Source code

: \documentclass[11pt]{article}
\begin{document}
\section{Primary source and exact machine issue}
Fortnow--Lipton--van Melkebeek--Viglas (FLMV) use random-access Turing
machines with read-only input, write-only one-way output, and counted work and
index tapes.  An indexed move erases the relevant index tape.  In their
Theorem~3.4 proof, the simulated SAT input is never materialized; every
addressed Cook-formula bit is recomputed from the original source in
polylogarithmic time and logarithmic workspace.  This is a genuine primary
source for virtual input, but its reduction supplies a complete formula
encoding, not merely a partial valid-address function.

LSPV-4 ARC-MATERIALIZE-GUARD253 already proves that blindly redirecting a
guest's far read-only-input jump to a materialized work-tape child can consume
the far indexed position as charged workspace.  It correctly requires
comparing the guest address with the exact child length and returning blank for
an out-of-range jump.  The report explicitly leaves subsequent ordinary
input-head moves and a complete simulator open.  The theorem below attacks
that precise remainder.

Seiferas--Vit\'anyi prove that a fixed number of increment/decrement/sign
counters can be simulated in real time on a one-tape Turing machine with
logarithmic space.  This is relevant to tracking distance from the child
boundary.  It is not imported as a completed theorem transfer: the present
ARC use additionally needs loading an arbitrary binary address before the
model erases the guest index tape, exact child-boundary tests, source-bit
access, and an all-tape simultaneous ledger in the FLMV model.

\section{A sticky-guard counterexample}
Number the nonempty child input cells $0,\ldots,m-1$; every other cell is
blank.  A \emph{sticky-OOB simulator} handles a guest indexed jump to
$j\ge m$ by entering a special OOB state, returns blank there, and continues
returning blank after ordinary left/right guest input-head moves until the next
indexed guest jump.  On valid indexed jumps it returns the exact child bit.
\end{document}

------------------------------------

What the exercise asks
Copy each line of the listing that holds the word "only".

Expected answer
machines with read-only input, write-only one-way output, and counted work and
guest's far read-only-input jump to a materialized work-tape child can consume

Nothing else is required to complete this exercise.